Ukrainian border fortification

The Russia–Ukraine barrier, also known as the Ukrainian Wall or the European Wall (Європейський вал), and officially called "Project Wall" (Проєкт «Стіна») in Ukraine, is a fortified border barrier built on the Ukrainian side of the Russia–Ukraine border. Early construction began following the outbreak of the Russo-Ukrainian War in 2014, as the Ukrainian government sought to prevent any further incursions by Russia into Ukrainian territory following the Russian annexation of Crimea and the Russian-backed separatist uprising in the Donbas. It was also aimed at helping Ukraine's position with obtaining visa-free travel to the European Union (see Ukraine–European Union relations). Former Ukrainian prime minister Arseniy Yatsenyuk presented this project on 3 September 2014, and it started officially in 2015. In June 2020, Ukraine's State Border Guard Service expected that the project would be finished by 2025. However, in a message to Focus in January 2022, they stated that the project had been completed at a cost of .

On 24 February 2022, all remaining construction on the barrier was suspended due to the Russian invasion of Ukraine.

==History==

Following the 2014 Russian military intervention in Ukraine, in June 2014, Ukrainian politician and business magnate Ihor Kolomoyskyi suggested that Ukraine should build a wall along the border with Russia. On 3 September 2014, Ukrainian Prime Minister Arseniy Yatsenyuk announced Ukraine would strengthen its border with Russia and called this "Project Wall". The command of Ukraine's anti-terrorist forces stated that "Two defense lines have been planned, and their main goal is to prevent the infiltration by the adversary into the territory of Ukraine". According to Yatsenyuk, the project was needed "to cut off Russian support for insurgents in eastern regions" and also to obtain a visa-free regime with the European Union for Ukraine. It is also an employment project. Project "Wall" was officially started on 10 September 2014.

On September 12, 2014, the Cabinet of Ministers of Ukraine allocated 100 million hryvnia for the construction of fortifications on the border with Russia and on the border with Crimea. On 18 March 2015, the Ukrainian government allocated 865 million hryvnia to build fortifications on the border between Ukraine and Russia. On 10 April 2015, Poland allocated a loan of $100 million for the modernization of the energy sector and improvement of external borders of Ukraine.

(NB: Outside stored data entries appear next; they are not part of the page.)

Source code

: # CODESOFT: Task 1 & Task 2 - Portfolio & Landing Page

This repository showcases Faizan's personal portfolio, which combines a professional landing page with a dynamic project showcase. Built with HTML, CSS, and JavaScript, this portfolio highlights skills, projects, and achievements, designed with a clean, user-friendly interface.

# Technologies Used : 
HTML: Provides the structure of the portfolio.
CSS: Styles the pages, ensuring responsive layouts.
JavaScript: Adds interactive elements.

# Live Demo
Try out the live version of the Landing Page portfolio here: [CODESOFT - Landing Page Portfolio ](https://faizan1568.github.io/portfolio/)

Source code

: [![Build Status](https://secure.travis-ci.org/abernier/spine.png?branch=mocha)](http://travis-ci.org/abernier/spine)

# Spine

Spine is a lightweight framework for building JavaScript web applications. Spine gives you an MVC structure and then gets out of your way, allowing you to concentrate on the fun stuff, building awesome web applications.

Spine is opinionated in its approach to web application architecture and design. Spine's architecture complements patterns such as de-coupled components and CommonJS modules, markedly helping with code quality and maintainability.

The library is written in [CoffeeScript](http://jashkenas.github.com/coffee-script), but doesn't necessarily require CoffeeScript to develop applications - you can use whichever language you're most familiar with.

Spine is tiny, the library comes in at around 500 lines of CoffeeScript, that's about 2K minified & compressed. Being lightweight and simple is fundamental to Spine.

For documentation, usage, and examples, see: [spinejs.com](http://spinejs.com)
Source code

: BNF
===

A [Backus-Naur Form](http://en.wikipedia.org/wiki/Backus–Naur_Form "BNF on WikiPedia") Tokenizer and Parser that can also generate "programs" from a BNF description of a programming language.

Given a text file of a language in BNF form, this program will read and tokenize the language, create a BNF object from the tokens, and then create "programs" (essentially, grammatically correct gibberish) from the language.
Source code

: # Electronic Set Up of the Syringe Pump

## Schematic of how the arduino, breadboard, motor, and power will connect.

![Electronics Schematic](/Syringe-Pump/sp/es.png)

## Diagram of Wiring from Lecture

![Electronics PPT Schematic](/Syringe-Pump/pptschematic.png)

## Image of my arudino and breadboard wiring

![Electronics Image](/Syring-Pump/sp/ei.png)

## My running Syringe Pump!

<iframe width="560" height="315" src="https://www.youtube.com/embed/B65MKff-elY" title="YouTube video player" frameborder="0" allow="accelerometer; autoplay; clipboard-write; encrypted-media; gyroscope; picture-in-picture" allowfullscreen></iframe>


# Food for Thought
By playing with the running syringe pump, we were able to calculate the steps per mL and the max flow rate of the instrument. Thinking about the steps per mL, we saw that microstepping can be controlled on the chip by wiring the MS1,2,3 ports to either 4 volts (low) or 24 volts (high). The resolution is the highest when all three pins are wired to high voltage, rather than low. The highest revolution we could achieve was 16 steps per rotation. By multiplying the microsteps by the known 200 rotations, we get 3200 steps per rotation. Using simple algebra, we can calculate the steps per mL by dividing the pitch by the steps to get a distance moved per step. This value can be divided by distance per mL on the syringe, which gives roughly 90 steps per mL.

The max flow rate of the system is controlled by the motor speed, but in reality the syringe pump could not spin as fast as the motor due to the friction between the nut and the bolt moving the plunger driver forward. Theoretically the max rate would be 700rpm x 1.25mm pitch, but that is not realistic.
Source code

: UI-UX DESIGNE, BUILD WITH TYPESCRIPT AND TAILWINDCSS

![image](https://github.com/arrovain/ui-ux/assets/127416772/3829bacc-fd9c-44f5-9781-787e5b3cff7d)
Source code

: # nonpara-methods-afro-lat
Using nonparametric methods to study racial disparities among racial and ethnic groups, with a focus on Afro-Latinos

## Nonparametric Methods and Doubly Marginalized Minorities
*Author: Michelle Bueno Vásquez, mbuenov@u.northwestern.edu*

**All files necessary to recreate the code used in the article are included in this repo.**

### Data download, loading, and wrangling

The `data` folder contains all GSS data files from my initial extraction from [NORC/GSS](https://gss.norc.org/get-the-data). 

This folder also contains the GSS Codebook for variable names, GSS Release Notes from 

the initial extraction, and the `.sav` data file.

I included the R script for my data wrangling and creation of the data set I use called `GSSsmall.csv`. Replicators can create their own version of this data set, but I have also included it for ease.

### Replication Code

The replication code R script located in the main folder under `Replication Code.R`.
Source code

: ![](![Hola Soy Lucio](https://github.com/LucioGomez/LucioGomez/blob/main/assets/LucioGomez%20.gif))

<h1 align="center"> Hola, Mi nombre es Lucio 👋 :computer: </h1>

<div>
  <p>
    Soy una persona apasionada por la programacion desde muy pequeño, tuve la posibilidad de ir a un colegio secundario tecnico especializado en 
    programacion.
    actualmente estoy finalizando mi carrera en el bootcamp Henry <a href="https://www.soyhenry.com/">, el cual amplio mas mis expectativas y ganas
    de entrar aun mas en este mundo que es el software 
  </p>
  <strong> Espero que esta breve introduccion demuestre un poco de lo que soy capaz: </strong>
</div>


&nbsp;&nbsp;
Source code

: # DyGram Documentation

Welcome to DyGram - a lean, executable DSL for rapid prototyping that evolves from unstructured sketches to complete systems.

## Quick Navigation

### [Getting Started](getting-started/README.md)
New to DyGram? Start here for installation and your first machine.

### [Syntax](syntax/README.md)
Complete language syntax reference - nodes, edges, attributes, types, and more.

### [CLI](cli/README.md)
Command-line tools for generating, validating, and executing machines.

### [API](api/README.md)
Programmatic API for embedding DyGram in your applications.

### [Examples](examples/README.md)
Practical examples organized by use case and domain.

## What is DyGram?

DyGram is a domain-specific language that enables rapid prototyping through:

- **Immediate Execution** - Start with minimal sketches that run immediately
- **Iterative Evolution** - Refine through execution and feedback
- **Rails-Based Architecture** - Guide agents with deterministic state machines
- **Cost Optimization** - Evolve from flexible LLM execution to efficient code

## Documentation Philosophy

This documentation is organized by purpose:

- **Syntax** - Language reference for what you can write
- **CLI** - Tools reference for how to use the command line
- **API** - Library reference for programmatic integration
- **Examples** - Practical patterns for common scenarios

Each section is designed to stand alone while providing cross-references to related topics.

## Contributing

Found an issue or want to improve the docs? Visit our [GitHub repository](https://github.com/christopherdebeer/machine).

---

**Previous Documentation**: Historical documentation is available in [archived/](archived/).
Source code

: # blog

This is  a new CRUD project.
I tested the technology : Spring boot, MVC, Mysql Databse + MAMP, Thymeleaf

As of May 2015, a walled defense system was under construction along the Russian border in Kharkiv Oblast. The project was planned to be finished in 2018.

On 20 August 2015, it was announced that Ukraine has completed 10% of the fortification line, stating that roughly 180 km of anti-tank ditches had been dug, 40 km of barbed wire fence and 500 fortification obstacles had been erected. 139 million hryvnia out of 300 million allocated has been used for construction of the wall at this point, and that another 460 million hryvnia were budgeted for 2016.

In August 2017, it became public that large amounts of the money intended to pay for the Wall project were misused and even stolen. The National Anti-Corruption Bureau (NABU) announced the arrest of several individuals involved in the building of the fortified border.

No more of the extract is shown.